Sámi politician from the Norwegian side of Sápmi

Ann-Mari Katharine Thomassen (born 1964) is a Sámi politician and a schoolteacher. A member of the Norwegian Sámi Association and the Sámi Parliamentary Council, she has served as a member of the Sámi Parliament of Norway from 2001 to 2017. Thomassen has been a strong supporter of the requirement for Sámi educators to be employed in Oslo's Sámi kindergarten.

==Biography==
Born on 18 April 1964 in Hamarøy Municipality, Ann-Mari Katharine Thomassen was brought up in various places in Skånland Municipality. As of 2009, she lived in Sandmark and Renså.

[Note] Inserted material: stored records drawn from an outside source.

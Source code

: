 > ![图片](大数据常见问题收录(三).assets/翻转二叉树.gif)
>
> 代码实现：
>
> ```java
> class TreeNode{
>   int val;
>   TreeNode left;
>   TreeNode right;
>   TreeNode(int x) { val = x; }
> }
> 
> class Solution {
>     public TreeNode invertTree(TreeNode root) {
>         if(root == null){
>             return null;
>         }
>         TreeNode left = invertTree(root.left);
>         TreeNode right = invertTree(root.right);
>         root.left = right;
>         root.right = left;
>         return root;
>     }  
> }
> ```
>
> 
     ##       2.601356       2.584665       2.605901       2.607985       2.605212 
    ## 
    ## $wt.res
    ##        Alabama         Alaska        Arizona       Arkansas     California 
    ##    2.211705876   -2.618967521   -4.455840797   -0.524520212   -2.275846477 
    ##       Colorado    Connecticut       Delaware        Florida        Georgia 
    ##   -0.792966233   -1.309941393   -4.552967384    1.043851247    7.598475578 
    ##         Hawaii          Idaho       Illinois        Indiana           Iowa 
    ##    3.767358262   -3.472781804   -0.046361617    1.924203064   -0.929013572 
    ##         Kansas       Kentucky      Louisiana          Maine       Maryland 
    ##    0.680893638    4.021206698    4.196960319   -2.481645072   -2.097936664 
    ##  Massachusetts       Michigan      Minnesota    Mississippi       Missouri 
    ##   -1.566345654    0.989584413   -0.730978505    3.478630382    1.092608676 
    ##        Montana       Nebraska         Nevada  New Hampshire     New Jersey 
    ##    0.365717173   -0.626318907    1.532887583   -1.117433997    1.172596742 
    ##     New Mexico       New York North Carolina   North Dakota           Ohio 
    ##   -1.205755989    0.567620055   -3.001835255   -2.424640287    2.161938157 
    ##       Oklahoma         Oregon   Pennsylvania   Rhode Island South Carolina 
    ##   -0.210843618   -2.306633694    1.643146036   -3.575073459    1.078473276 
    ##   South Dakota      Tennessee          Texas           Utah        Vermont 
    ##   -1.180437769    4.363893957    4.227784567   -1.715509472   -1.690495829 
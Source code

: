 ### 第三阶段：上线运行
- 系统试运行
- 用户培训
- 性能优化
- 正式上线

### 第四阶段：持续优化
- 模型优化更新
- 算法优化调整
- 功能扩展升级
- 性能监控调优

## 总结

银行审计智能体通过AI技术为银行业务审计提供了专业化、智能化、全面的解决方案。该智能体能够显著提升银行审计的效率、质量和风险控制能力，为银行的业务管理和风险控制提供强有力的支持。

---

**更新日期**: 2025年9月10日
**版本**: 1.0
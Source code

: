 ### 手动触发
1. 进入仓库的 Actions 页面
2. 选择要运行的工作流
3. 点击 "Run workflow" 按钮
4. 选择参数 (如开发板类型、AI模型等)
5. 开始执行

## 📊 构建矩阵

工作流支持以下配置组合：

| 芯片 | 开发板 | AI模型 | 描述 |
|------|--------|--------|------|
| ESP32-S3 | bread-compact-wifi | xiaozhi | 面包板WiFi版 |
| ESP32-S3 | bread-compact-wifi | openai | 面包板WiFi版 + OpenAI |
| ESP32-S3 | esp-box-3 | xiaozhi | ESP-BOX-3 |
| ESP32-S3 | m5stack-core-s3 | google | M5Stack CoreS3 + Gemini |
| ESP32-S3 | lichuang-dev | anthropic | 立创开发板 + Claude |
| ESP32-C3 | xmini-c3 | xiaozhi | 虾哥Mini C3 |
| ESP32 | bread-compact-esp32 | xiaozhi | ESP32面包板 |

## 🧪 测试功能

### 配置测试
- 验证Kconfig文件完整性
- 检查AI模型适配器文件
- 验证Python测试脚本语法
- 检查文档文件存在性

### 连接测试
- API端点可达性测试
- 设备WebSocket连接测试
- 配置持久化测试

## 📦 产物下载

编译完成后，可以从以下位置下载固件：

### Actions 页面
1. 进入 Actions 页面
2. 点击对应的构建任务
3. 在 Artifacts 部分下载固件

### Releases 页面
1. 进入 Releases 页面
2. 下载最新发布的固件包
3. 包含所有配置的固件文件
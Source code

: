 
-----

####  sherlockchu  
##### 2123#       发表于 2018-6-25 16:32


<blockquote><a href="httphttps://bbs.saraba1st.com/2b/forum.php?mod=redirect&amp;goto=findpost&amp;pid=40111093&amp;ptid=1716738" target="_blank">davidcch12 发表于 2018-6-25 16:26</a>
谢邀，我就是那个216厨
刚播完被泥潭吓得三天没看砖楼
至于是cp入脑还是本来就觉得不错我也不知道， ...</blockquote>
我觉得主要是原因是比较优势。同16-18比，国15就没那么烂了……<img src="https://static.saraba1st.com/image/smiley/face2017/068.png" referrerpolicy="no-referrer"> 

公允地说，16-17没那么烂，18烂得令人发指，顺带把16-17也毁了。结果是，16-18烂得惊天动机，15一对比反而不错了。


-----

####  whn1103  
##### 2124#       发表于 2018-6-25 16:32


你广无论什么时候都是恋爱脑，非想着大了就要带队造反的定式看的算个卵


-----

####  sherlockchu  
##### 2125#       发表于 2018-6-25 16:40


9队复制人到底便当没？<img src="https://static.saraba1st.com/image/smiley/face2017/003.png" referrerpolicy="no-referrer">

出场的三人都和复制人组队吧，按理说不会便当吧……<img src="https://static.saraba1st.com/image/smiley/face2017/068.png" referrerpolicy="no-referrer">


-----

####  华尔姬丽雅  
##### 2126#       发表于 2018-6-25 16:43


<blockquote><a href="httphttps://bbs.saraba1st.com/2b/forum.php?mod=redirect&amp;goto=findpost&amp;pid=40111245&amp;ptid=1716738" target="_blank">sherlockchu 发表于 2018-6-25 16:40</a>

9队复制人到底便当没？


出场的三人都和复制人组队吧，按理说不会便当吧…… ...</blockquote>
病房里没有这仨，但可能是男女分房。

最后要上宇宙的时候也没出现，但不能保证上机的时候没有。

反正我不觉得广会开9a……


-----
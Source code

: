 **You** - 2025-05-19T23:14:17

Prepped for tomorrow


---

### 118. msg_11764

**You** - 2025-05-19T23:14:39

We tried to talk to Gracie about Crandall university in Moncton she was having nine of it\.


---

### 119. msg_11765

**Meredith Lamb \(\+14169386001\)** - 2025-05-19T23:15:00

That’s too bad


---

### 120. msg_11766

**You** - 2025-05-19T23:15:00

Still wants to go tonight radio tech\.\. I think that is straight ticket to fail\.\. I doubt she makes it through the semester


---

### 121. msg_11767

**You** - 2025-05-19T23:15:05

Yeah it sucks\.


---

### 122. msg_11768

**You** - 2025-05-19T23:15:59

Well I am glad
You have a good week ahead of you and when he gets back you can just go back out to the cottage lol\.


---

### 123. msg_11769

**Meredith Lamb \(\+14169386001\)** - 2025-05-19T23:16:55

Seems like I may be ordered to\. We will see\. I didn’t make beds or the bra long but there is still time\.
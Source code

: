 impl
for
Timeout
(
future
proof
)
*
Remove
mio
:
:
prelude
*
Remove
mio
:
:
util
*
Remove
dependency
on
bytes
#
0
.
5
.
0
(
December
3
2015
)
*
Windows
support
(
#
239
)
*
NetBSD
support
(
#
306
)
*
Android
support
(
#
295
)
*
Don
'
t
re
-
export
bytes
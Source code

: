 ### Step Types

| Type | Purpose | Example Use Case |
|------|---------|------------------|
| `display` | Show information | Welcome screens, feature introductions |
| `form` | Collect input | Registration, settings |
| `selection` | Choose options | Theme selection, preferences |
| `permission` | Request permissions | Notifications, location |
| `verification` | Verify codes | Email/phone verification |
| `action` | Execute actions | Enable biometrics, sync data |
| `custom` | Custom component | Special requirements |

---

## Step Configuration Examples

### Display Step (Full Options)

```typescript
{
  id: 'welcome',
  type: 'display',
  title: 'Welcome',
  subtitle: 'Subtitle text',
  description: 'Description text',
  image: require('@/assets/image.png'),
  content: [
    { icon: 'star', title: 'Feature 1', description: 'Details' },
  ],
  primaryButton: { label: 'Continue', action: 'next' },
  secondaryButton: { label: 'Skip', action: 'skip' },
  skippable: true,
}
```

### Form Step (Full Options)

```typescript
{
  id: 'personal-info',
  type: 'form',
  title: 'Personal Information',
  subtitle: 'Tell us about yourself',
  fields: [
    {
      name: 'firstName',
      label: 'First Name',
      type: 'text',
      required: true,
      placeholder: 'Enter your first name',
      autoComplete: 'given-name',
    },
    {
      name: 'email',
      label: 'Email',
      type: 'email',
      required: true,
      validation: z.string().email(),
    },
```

After primary school in Trondenes, she attended high school in Harstad and Narvik (1980–1985). She completed her education as a teacher at the University of Tromsø (1995), specializing in Sámi (1996). Since 1995, Thomassen has taught in Skånland Municipality and in the neighboring Tjeldsund Municipality. In 1989, she became a committee member of the Sámi association Inna ja Biras, serving as its leader from 1992 to 1994. She also serves on a number of other boards and committees, including the Sandstrand School Choir, Stuornjárgga Sámiid Duodji, the Santor sports association and the Bygdeutviklingsselskap building development company.

Thomassen lives with her partner Sten Jakob Olsen. She has four children: Tom (1986), Henrik (1994), Maja (1998), and Sina (1999). She is fluent in Sámi and Norwegian.